Jesús Peris Llorca
Profesor de Literatura
Yo soy de los que empezó a ir a Mestalla habitualmente en Segunda División. En la temporada 1986-87, por lo tanto. Antes, había ido a algún partido aislado. Recuerdo el primero, un remoto Valencia-Salamanca. Recuerdo también saltar ante el televisor en la tanda de penalties en la final de la Recopa contra el Arsenal: el lanzamiento definitivo de Arias, la parada de Pereira a un disparo raso y, si no recuerdo mal, hacia su izquierda. Recuerdo más claramente ese momento-me recuerdo a mí en él- que la victoria en la Copa del Rey del año anterior. Me sé los goles de memoria, claro, pero el recuerdo del momento original es muy borroso. Aunque yo era muy fan de Kempes,. Del matador.
El final de la infancia a mí me pilló en la época de la decadencia. Por eso recuerdo muy nítidamente la salvación in extremis de 1983, el brusco despertar desde los títulos del 79 y de 80. Y también, claro, el descenso a Segunda después del infame arreglo entre el Cádiz y el Betis, pero también de tantos partidos malos, de tantas derrotas injustificables y empates tediosos. Yo tenía quince años. Lloré amargamente. No eran las primeras lágrimas que me provocaba mi equipo. No serían las últimas.

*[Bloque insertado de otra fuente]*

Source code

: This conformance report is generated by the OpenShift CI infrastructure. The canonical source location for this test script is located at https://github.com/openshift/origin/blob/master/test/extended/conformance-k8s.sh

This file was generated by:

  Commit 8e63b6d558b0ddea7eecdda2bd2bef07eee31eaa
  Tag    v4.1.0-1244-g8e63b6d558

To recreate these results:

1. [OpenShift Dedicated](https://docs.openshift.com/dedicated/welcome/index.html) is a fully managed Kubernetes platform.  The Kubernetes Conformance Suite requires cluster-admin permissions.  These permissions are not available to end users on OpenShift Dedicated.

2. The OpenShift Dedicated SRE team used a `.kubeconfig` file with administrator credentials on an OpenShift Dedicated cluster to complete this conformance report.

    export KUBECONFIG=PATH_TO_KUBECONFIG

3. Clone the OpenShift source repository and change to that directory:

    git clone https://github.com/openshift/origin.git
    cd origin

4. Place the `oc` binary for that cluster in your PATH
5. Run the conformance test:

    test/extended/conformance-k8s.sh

Después, tras la euforia del ascenso, me saqué el pase. Me lo regaló mi madre. Y sería abonado durante más de veinte años. En el sector 29, Grada Alta. Incluso, cuando el Valencia C.F. se convirtió en Sociedad Anónima, tuve como regalo de cumpleaños una acción. Me hizo mucha ilusión tenerla: un pedacito pequeño y mío del Valencia. Ilusiones de propiedad privada en la época del capitalismo financiero y transnacional.

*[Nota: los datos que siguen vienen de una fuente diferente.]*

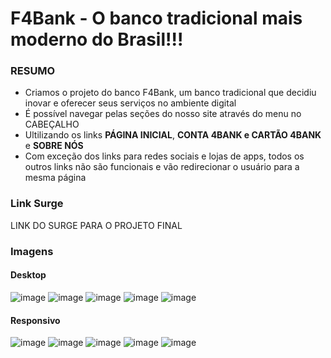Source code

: # F4Bank - O banco tradicional mais moderno do Brasil!!!

### RESUMO
- Criamos o projeto do banco F4Bank, um banco tradicional que decidiu inovar e oferecer seus serviços no ambiente digital
- É possível navegar pelas seções do nosso site através do menu no CABEÇALHO
- Ultilizando os links **PÁGINA INICIAL**, **CONTA 4BANK e CARTÃO 4BANK** e **SOBRE NÓS**
- Com exceção dos links para redes sociais e lojas de apps, todos os outros links não são funcionais e vão redirecionar o usuário para a mesma página

### Link Surge 
LINK DO SURGE PARA O PROJETO FINAL

### Imagens
#### Desktop
![image](https://user-images.githubusercontent.com/95589176/172073257-faf78940-3737-4af1-9871-a1977779fd03.png)
![image](https://user-images.githubusercontent.com/95589176/172073263-ee34ff06-b9ba-4a28-ab69-fa6eb3b567f5.png)
![image](https://user-images.githubusercontent.com/95589176/172073266-5e7f524a-738b-4979-abc0-25e34ddb38de.png)
![image](https://user-images.githubusercontent.com/95589176/172073272-9beba07c-25ee-446f-8237-3aface4aab55.png)
![image](https://user-images.githubusercontent.com/95589176/172073275-3abdbff1-0381-478d-949a-833c6b6e9cb7.png)


#### Responsivo 
![image](https://user-images.githubusercontent.com/95589176/172073287-1d44ec49-b857-47ac-b3bd-3000c4b5d384.png)
![image](https://user-images.githubusercontent.com/95589176/172073288-0d1a741a-dfd9-440b-a738-357c765da3d1.png)
![image](https://user-images.githubusercontent.com/95589176/172073294-8fb85fc2-20f4-43c9-9611-788d8a766eab.png)
![image](https://user-images.githubusercontent.com/95589176/172073299-642896f5-18e1-4b34-a5da-88146e1dae42.png)
![image](https://user-images.githubusercontent.com/95589176/172073304-669a803b-9761-43ea-888a-06472b1be4f9.png)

Soy accionista todavía. Yo no hice cola para venderle mi acción a Paco Roig años más tarde. Yo no quería sacarle plusvalía a mi acción. Tampoco un reloj, que creo recordar que regalaba Paco Roig cuando hizo campaña para hacerse con la mayoría de las acciones. No sé. Igual se me confunden los recuerdos. En cualquier caso, prometía muchas cosas. Un Valencia campeón, o algo así. Da mucha pena recordarlo ahora. Qué gran tipo fue Arturo Tuzón, tan tristón él con sus gafas grandes. Tan serio, una cualidad poco frecuente en su clase social en esta triste tierra de especuladores y ladrones. Saneó el club cuando era una ruina. Y sólo sirvió para volverlo apetecible a los que le movieron el sillón y lo arruinaron mucho más. Entre los que medraron contra él recuerdo a un locutor de Antena 3 radio que hablaba dando muchos rodeos, que no se quitaba las palabras de la boca… De repente, comenzó a darle caña a Tuzón. Después entró en el Valencia con Paco Roig. Hoy sigue -y no es una metáfora, esta ciudad es puro realismo mágico- en Junta Central Fallera.

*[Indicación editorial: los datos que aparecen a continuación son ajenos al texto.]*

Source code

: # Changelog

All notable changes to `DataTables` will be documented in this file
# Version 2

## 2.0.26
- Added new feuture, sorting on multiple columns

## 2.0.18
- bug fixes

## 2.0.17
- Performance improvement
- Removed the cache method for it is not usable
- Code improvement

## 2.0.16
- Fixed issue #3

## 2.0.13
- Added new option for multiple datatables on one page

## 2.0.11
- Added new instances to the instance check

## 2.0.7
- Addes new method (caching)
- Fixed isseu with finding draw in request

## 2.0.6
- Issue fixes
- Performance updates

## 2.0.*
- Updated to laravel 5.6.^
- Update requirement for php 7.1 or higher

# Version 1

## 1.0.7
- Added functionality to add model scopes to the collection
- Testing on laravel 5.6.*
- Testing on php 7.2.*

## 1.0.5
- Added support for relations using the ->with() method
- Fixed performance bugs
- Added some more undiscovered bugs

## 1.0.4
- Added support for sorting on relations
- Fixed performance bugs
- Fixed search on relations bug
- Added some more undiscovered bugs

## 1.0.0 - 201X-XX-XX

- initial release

Pues eso, en fin, que podría contar mi vida jalonada con momentos vividos en Mestalla. Cuando le levantamos un partido al malvado Real Madrid con dos goles en los últimos minutos, por ejemplo. El de la victoria lo marcó Roberto. O un golazo inverosímil de Fernando Gómez contra el Murcia. O cuando Nandito se resbaló a punto de marcarle gol al Barça. Cuando le ganamos 6 a 1 al Madrid en copa y entonces lloré a lágrima viva pero de alegría… Uno sólo puede ser de un equipo. Y es muy hermoso que sea el de tu ciudad y haber compartido momentos especiales, y domingos de tedio que vuelven más especiales los momentos especiales, con tu gente. Me dan pena los que son del Madrid o del Barça porque gana y porque lo ven por la tele. Son del Madrid como podían ser de Bisbal en la época de Operación Triunfo, o de su concursante favorito de Gran Hermano. No es lo mismo que coger la bufanda y el bocadillo y compartir cada semana el camino del estadio. Eso es otra cosa. Se llama fútbol. Quien no lo ha probado, se lo perdió. Por muchos títulos que crea que ha ganado porque ve por la tele ganarlos a futbolistas famosos y lejanos.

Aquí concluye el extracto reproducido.